A sour feeling swells up inside of me, pushing my tolerance to the end. “I’m not scared,” I say, but no one hears me. No one hears me, because they’re all laughing, because Kenzie is beautiful and hilarious and always so open and funny. It’s been only four years since I vowed never to step on a diving board, and I’ll never break that promise. Never.
“What, do you need, like, a noodle when you wash your hands? Gonna drown in the sink?”
I don’t know who said it, but I’m sure they didn’t mean it. I’m just another thing to entertain them with. They aren’t thinking. Not really. I’m just a new fascination now. It’s nothing personal. They don’t mean to hurt me.
“Of course I can swim, it’s just a joke,” I whisper. This time everyone hears me. Somehow, my lie reaches their ears, but when I speak the truth, it is ignored. Isn’t it always that way?
“Really? You can seriously swim?”They’re holding back laughter, their eyes still sparkling, waiting to giggle and laugh at me again.
Here it comes. “Yes,” I answer, smiling. I force a laugh, but having the maturity of fifth graders, not one notices that I’m faking. “Of course I can swim!” I laugh, snickering at Kenzie. “Did you think I was serious?”
Kenzie looks skeptical, but she gives in. And wherever Kenzie goes, everyone goes. “Okay, good!” she chuckles nervously. Everyone follows her lead.
“Yeah, I seriously thought you couldn’t swim!” someone laughs at their own stupidity.
“Good, because if you couldn’t swim, that’d be so dumb. I mean, who can’t swim when they’re, like, ten? You’d have to be a moron to never have learned by now!”
“Yeah,” I answer softly as chaos recommences. No one hears me. Kenzie’s making some hilarious wise crack, and Emma is staring at me, laughing. Her smile isn’t quite full. She knows that I’m faking. She’s an excellent swimmer. Even made it to State competitions. “A moron.”
I swallow, choke, and stare at my shoes. Somehow I gather up my things and wait by the classroom door for the bell to ring. I’m the first one away when it does.

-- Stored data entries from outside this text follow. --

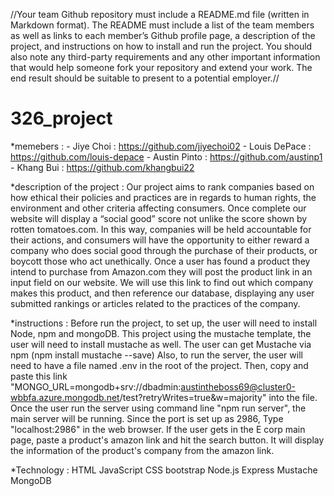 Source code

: //Your team Github repository must include a README.md file (written in Markdown format). The
README must include a list of the team members as well as links to each member’s Github
profile page, a description of the project, and instructions on how to install and run the project.
You should also note any third-party requirements and any other important information that
would help someone fork your repository and extend your work. The end result should be
suitable to present to a potential employer.//

# 326_project

*memebers :
    - Jiye Choi     : https://github.com/jiyechoi02
    - Louis DePace  : https://github.com/louis-depace
    - Austin Pinto  : https://github.com/austinp1
    - Khang Bui     : https://github.com/khangbui22 


*description of the project :
    Our project aims to rank companies based on how ethical their policies and practices are in regards to human rights, the environment and other criteria affecting consumers. Once complete our website will display a “social good” score not unlike the score shown by rotten tomatoes.com. In this way, companies will be held accountable for their actions, and consumers will have the opportunity to either reward a company who does social good through the purchase of their products, or boycott those who act unethically. Once a user has found a product they intend to purchase from Amazon.com they will post the product link in an input field on our website.  We will use this link to find out which company makes this product, and then reference our database, displaying any user submitted rankings or articles related to the practices of the company.

*instructions : 
    Before run the project, to set up, the user will need to install Node, npm and mongoDB. 
    This project using the mustache template, the user will need to install mustache as well. 
    The user can get Mustache via npm (npm install mustache --save)
    Also, to run the server, the user will need to have a file named .env in the root of the project. 
    Then, copy and paste this link "MONGO_URL=mongodb+srv://dbadmin:austintheboss69@cluster0-wbbfa.azure.mongodb.net/test?retryWrites=true&w=majority" into the file. 
    Once the user run the server using command line "npm run server", the main server will be running.
    Since the port is set up as 2986, Type "localhost:2986" in the web browser.
    If the user gets in the E corp main page, paste a product's amazon link and hit the search button. It will display the information of the product's company from the amazon link. 

*Technology : 
    HTML
    JavaScript
    CSS
    bootstrap
    Node.js
    Express
    Mustache
    MongoDB


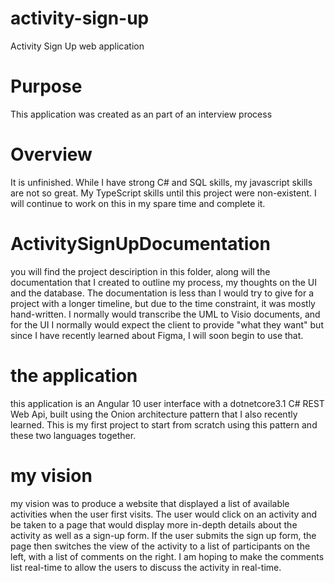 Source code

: # activity-sign-up
Activity Sign Up web application


# Purpose
This application was created as an part of an interview process

# Overview
It is unfinished.  While I have strong C# and SQL skills, my javascript skills are not so great.  My TypeScript skills until this project were non-existent.  I will continue to work on this in my spare time and complete it.

# ActivitySignUpDocumentation
you will find the project desciription in this folder, along will the documentation that I created to outline my process, my thoughts on the UI and the database.  The documentation is less than I would try to give for a project with a longer timeline, but due to the time constraint, it was mostly hand-written.  I normally would transcribe the UML to Visio documents, and for the UI I normally would expect the client to provide "what they want" but since I have recently learned about Figma, I will soon begin to use that.

# the application
this application is an Angular 10 user interface with a dotnetcore3.1 C# REST Web Api, built using the Onion architecture pattern that I also recently learned.  This is my first project to start from scratch using this pattern and these two languages together.  

# my vision
my vision was to produce a website that displayed a list of available activities when the user first visits.  The user would click on an activity and be taken to a page that would display more in-depth details about the activity as well as a sign-up form.  If the user submits the sign up form, the page then switches the view of the activity to a list of participants on the left, with a list of comments on the right.  I am hoping to make the comments list real-time to allow the users to discuss the activity in real-time.   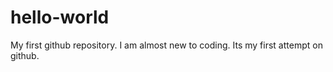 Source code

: # hello-world
My first github repository. 
I am almost new to coding. Its my first attempt on github.
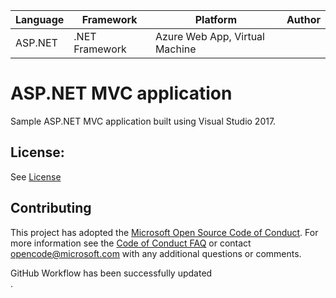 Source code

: | Language | Framework | Platform | Author |
| -------- | -------- |--------|--------|
| ASP.NET | .NET Framework | Azure Web App, Virtual Machine| |


# ASP.NET MVC application

Sample ASP.NET MVC application built using Visual Studio 2017.

## License:

See [License](#)

## Contributing

This project has adopted the [Microsoft Open Source Code of Conduct](https://opensource.microsoft.com/codeofconduct/). For more information see the [Code of Conduct FAQ](https://opensource.microsoft.com/codeofconduct/faq/) or contact [opencode@microsoft.com](mailto:opencode@microsoft.com) with any additional questions or comments.

<div class="description line-1"> GitHub Workflow has been successfully updated</div>.
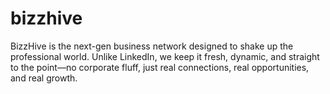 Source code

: # bizzhive
BizzHive is the next-gen business network designed to shake up the professional world. Unlike LinkedIn, we keep it fresh, dynamic, and straight to the point—no corporate fluff, just real connections, real opportunities, and real growth.
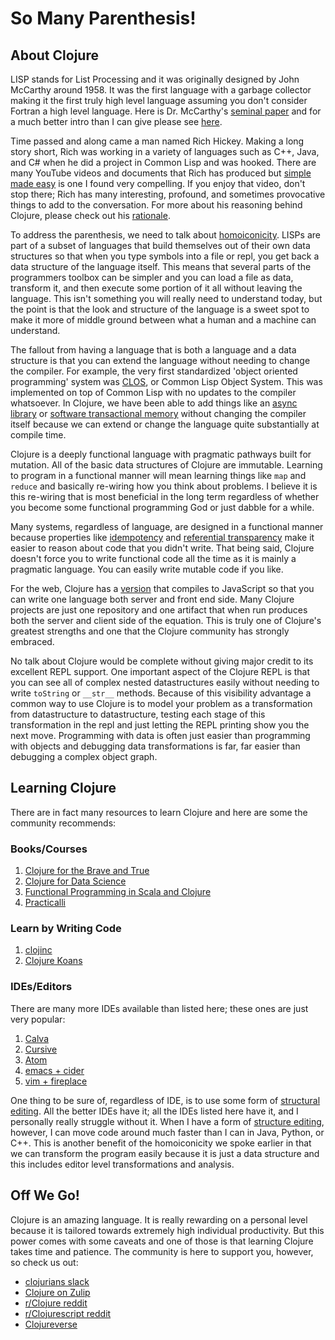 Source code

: # So Many Parenthesis!


## About Clojure


LISP stands for List Processing and it was originally designed by John McCarthy
around 1958.  It was the first language with a garbage collector making it the first
truly high level language assuming you don't consider Fortran a high level language.
Here is Dr. McCarthy's [seminal paper](http://www-formal.stanford.edu/jmc/recursive.pdf)
and for a much better intro than I can give please see
[here](http://www.paulgraham.com/rootsoflisp.html).


Time passed and along came a man named Rich Hickey.  Making a long story short, Rich was
working in a variety of languages such as C++, Java, and C# when he did a project in
Common Lisp and was hooked.  There are many YouTube videos and documents that Rich has
produced but [simple made easy](https://www.infoq.com/presentations/Simple-Made-Easy/)
is one I found very compelling.  If you enjoy that video, don't stop there; Rich has
many interesting, profound, and sometimes provocative things to add to the conversation.
For more about his reasoning behind Clojure, please check out his 
[rationale](https://clojure.org/about/rationale).


To address the parenthesis, we need to talk about
[homoiconicity](https://en.wikipedia.org/wiki/Homoiconicity).  LISPs are part of a
subset of languages that build themselves out of their own data structures so that when
you type symbols into a file or repl, you get back a data structure of the language
itself.  This means that several parts of the programmers toolbox can be simpler and you
can load a file as data, transform it, and then execute some portion of it all without
leaving the language.  This isn't something you will really need to understand today,
but the point is that the look and structure of the language is a sweet spot to make it
more of middle ground between what a human and a machine can understand.


The fallout from having a language that is both a language and a data structure is that
you can extend the language without needing to change the compiler.  For example, the
very first standardized 'object oriented programming' system was
[CLOS](https://en.wikipedia.org/wiki/Common_Lisp_Object_System), or Common Lisp Object
System.  This was implemented on top of Common Lisp with no updates to the compiler
whatsoever.  In Clojure, we have been able to add things like an 
[async library](https://github.com/clojure/core.async) or 
[software transactional memory](https://clojure.org/reference/refs) without changing the 
compiler itself because we can extend or change the language quite substantially at compile 
time.


Clojure is a deeply functional language with pragmatic pathways built for mutation.  All
of the basic data structures of Clojure are immutable.  Learning to program in a
functional manner will mean learning things like `map` and `reduce` and basically
re-wiring how you think about problems.  I believe it is this re-wiring that is most
beneficial in the long term regardless of whether you become some functional programming
God or just dabble for a while.


Many systems, regardless of language, are designed in a functional manner because
properties like [idempotency](https://en.wikipedia.org/wiki/Idempotence) and
[referential transparency](https://en.wikipedia.org/wiki/Referential_transparency) make
it easier to reason about code that you didn't write.  That being said, Clojure doesn't
force you to write functional code all the time as it is mainly a pragmatic language.
You can easily write mutable code if you like.


For the web, Clojure has a [version](https://clojurescript.org/) that compiles to JavaScript
so that you can write one language both server and front end side.  Many Clojure projects
are just one repository and one artifact that when run produces both the server and
client side of the equation.  This is truly one of Clojure's greatest strengths and one
that the Clojure community has strongly embraced.


No talk about Clojure would be complete without giving major credit to its excellent
REPL support.  One important aspect of the Clojure REPL is that you can see all of
complex nested datastructures easily without needing to write `toString` or `__str__`
methods.  Because of this visibility advantage a common way to use Clojure is to model
your problem as a transformation from datastructure to datastructure, testing each stage
of this transformation in the repl and just letting the REPL printing show you the next
move.  Programming with data is often just easier than programming with objects and
debugging data transformations is far, far easier than debugging a complex object graph.


## Learning Clojure


There are in fact many resources to learn Clojure and here are some the community 
recommends:


### Books/Courses


1.  [Clojure for the Brave and True](https://www.braveclojure.com/clojure-for-the-brave-and-true/)
1.  [Clojure for Data Science](https://www.amazon.it/dp/B00YSILGWG/ref=dp-kindle-redirect?_encoding=UTF8&btkr=1)
1.  [Functional Programming in Scala and Clojure](https://www.amazon.it/dp/B00HUEG8KK/ref=dp-kindle-redirect?_encoding=UTF8&btkr=1)
1.  [Practicalli](https://practicalli.github.io/clojure/)


### Learn by Writing Code


1. [clojinc](https://github.com/lspector/clojinc)
1. [Clojure Koans](https://github.com/functional-koans/clojure-koans)


### IDEs/Editors

There are many more IDEs available than listed here; these ones are just very popular:


1.  [Calva](https://marketplace.visualstudio.com/items?itemName=betterthantomorrow.calva)
1.  [Cursive](https://cursive-ide.com/)
1.  [Atom](https://medium.com/@jacekschae/slick-clojure-editor-setup-with-atom-a3c1b528b722)
1.  [emacs + cider](https://cider.mx/)
1.  [vim + fireplace](https://www.vim.org/scripts/script.php?script_id=4978)


One thing to be sure of, regardless of IDE, is to use some form of 
[structural editing](https://shaunlebron.github.io/parinfer/).  All the better IDEs 
have it; all the IDEs listed here have it, and I personally really struggle without it.
When I have a form of [structure editing](https://wikemacs.org/wiki/Paredit-mode), however, 
I can move code around much faster than I can in Java, Python, or C++. This is another 
benefit of the homoiconicity we spoke earlier in that we can transform the program easily 
because it is just a data structure and this includes editor level transformations and
analysis.


## Off We Go!


Clojure is an amazing language.  It is really rewarding on a personal level because it
is tailored towards extremely high individual productivity.  But this power comes with 
some caveats and one of those is that learning Clojure takes time and patience.  The 
community is here to support you, however, so check us out:


* [clojurians slack](https://clojurians.slack.com)
* [Clojure on Zulip](https://clojurians.zulipchat.com/)
* [r/Clojure reddit](https://www.reddit.com/r/Clojure/)
* [r/Clojurescript reddit](https://www.reddit.com/r/Clojurescript/)
* [Clojureverse](https://clojureverse.org/)
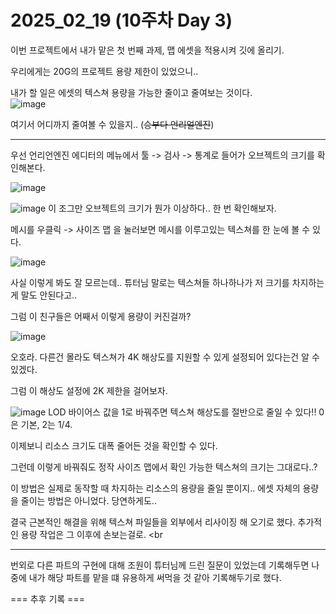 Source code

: # 2025_02_19 (10주차 Day 3)

이번 프로젝트에서 내가 맡은 첫 번째 과제, 맵 에셋을 적용시켜 깃에 올리기. <br>

우리에게는 20G의 프로젝트 용량 제한이 있었으니.. <br>

내가 할 일은 에셋의 텍스쳐 용량을 가능한 줄이고 줄여보는 것이다. <br>
![image](https://github.com/user-attachments/assets/a3f5bbb9-c625-4095-9f84-573716f62f97) <br>

여기서 어디까지 줄여볼 수 있을지.. (~~승부다 언리얼엔진~~) <br>

---

우선 언리언엔진 에디터의 메뉴에서 툴 -> 검사 -> 통계로 들어가 오브젝트의 크기를 확인해본다. <br>

![image](https://github.com/user-attachments/assets/66ac2aff-1843-4797-8bdd-a034931f7b24)

![image](https://github.com/user-attachments/assets/5bd1b4fe-939f-47f6-9583-9ace8c6b5b1e) 이 조그만 오브젝트의 크기가 뭔가 이상하다.. 한 번 확인해보자. <br>

메시를 우클릭 -> 사이즈 맵 을 눌러보면 메시를 이루고있는 텍스쳐를 한 눈에 볼 수 있다. <br>

![image](https://github.com/user-attachments/assets/f00c8af4-8eb0-4a4c-ba9d-733090a88b43) <br>

사실 이렇게 봐도 잘 모르는데.. 튜터님 말로는 텍스쳐들 하나하나가 저 크기를 차지하는게 말도 안된다고.. <br>

그럼 이 친구들은 어째서 이렇게 용량이 커진걸까? <br>

![image](https://github.com/user-attachments/assets/173c64a7-cbf4-4e03-8050-8a3c8d3c149a) <br>

오호라. 다른건 몰라도 텍스쳐가 4K 해상도를 지원할 수 있게 설정되어 있다는건 알 수 있겠다. <br>

그럼 이 해상도 설정에 2K 제한을 걸어보자. <br>

![image](https://github.com/user-attachments/assets/47f33227-3ceb-4eb3-a5f5-ed3454cfb5e4) LOD 바이어스 값을 1로 바꿔주면 텍스쳐 해상도를 절반으로 줄일 수 있다!! 0은 기본, 2는 1/4. <br>

이제보니 리소스 크기도 대폭 줄어든 것을 확인할 수 있다. <br>

그런데 이렇게 바꿔줘도 정작 사이즈 맵에서 확인 가능한 텍스쳐의 크기는 그대로다..? <br>

이 방법은 실제로 동작할 때 차지하는 리소스의 용량을 줄일 뿐이지.. 에셋 자체의 용량을 줄이는 방법은 아니었다. 당연하게도.. <br>

결국 근본적인 해결을 위해 텍스쳐 파일들을 외부에서 리사이징 해 오기로 했다. 추가적인 용량 작업은 그 이후에 손보는걸로. <br

---

번외로 다른 파트의 구현에 대해 조원이 튜터님께 드린 질문이 있었는데 기록해두면 나중에 내가 해당 파트를 맡을 떄 유용하게 써먹을 것 같아 기록해두기로 했다. <br>

=== 추후 기록 ===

“Okay, that was a bellyflop again,” my dad repeats as I stare at the water that doesn’t scare me so much anymore. “Try to jump more down and not out. More arc!” he says.
I try to remember all of his instructions. Head in. Hands together. Don’t look up. Bend knees. Jump down, not out. Arc the jump, don’t leap horizontally. Arc. Arc.
Kenzie’s words bounce around in my head. ‘So, are you, like, scared to take a bath?’ Even when I learned to swim, those words never quite left me. I doubt she still remembers.
I’m not scare to take a bath, and I’m not scared to dive.
I run off the end of the diving board into the deep pool that is a warning to my mind. “That’s not…!” I hear Daddy shout as I curl into a tight ball and sail through the air. The water seems to reach up and grab me, pulling me down as I sink lower and lower.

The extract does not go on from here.